You might think people who tear up and scorch books aren’t great fans of the written word, but that’s not true for a group of artists creating a book “sanctuary” in Warragul’s Civic Park.
Dressed in surreal green outfits with large horns and masks for anonymity, the four-person artist collective behind Too Many Words are hoping to demonstrate the waste of modern society.
The thousands of books being torn up, drilled, wired, and glued into place to form a small shelter and a book circle around it were snatched from the jaws of the pulper. Donated to charities by individuals and the West Gippsland Regional Library Corporation, op shop volunteers had deemed the books unsaleable and would usually have paid someone to take them away for destruction.
Unsaleable doesn’t mean damaged beyond repair. People just don’t want them.
“The pile of books that we have next to the sculpture is one month’s collection from one op shop and the CFA Book Fair,” artist Susan Acheson told the Baw Baw Citizen.
“This isn’t just the case with books – it’s the case with fabrics, clothing, and things like that. So much is given to the op shops that cannot be sold, and we want people to consider what happens when they buy something without [considering] ‘where does it go after I’ve finished with it?’”
If you cringe at the thought of books being torn apart, that’s the point: Too Many Words is supposed to confront.
“We did have a plan to burn the books,” Sue said.
“We are still planning to scorch them as we go along, when it’s applicable, if it’s applicable. The idea was to burn the whole sculpture at the end, but we’re not allowed to do that at Civic Park because it’s a formal park. We may still take it somewhere else and burn it we’re not sure.
“That in itself is a controversial act, the burning of books, which creates a lot of emotion for people. But what we’re trying to do is make them confront things: ‘what happens to all this waste?’ ‘What can I do about it?’ [The artwork is] something to make people address the issues, which is what art often does.”
The books might be given a brief reprieve outside the Warragul Library, if negotiations between the artists and library staff go well.
Speaking of libraries, the artists have set up a small one of their own.
“Some of the books people can take,” Sue said.
“We’ve got a bookshelf on one side for the books we feel we can’t use; they’re too important for us.”

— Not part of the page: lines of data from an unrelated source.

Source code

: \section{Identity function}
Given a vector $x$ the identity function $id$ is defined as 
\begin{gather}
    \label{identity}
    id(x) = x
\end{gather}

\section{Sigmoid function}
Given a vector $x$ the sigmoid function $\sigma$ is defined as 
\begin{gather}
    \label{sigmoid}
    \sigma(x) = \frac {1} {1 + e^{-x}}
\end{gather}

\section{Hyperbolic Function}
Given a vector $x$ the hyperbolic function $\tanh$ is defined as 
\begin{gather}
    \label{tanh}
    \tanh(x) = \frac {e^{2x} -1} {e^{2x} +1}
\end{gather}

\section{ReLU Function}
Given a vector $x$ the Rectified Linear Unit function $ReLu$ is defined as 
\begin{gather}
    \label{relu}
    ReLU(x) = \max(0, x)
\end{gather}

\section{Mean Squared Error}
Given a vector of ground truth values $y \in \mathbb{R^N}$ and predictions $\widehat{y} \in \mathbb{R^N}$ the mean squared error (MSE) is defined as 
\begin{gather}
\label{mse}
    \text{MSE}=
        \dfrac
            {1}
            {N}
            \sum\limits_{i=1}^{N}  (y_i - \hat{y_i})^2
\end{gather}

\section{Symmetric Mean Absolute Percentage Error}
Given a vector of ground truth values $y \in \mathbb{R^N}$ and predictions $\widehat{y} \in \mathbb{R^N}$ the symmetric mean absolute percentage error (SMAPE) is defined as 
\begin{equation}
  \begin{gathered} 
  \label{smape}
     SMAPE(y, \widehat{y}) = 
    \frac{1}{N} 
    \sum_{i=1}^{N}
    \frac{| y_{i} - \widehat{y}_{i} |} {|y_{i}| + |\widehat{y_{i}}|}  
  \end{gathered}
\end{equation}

The shelf houses a surprising mix of books – Oscar Wilde’s The Importance of Being Earnest stands next to Fifty Shades of Grey. Unrescued on the ground in front, The Cat in the Hat forms part of the book circle. Titles with recommendations from George Orwell and comparisons to Moby Dick printed on the cover remain in the pile.
Seen alongside the artists’ bizarre full-body uniforms and under threat of fire, the circle makes the work look like some kind of ritual. Its purpose, however, is only practical.
“People were coming in and looking through the books, and it was a bit like a rummage sale,” Sue said.
“It felt disrespectful to us, like they were invading our space, and so we put this border of books around.”
Sue described finding books considered important labelled as unsaleable “a bit weird.”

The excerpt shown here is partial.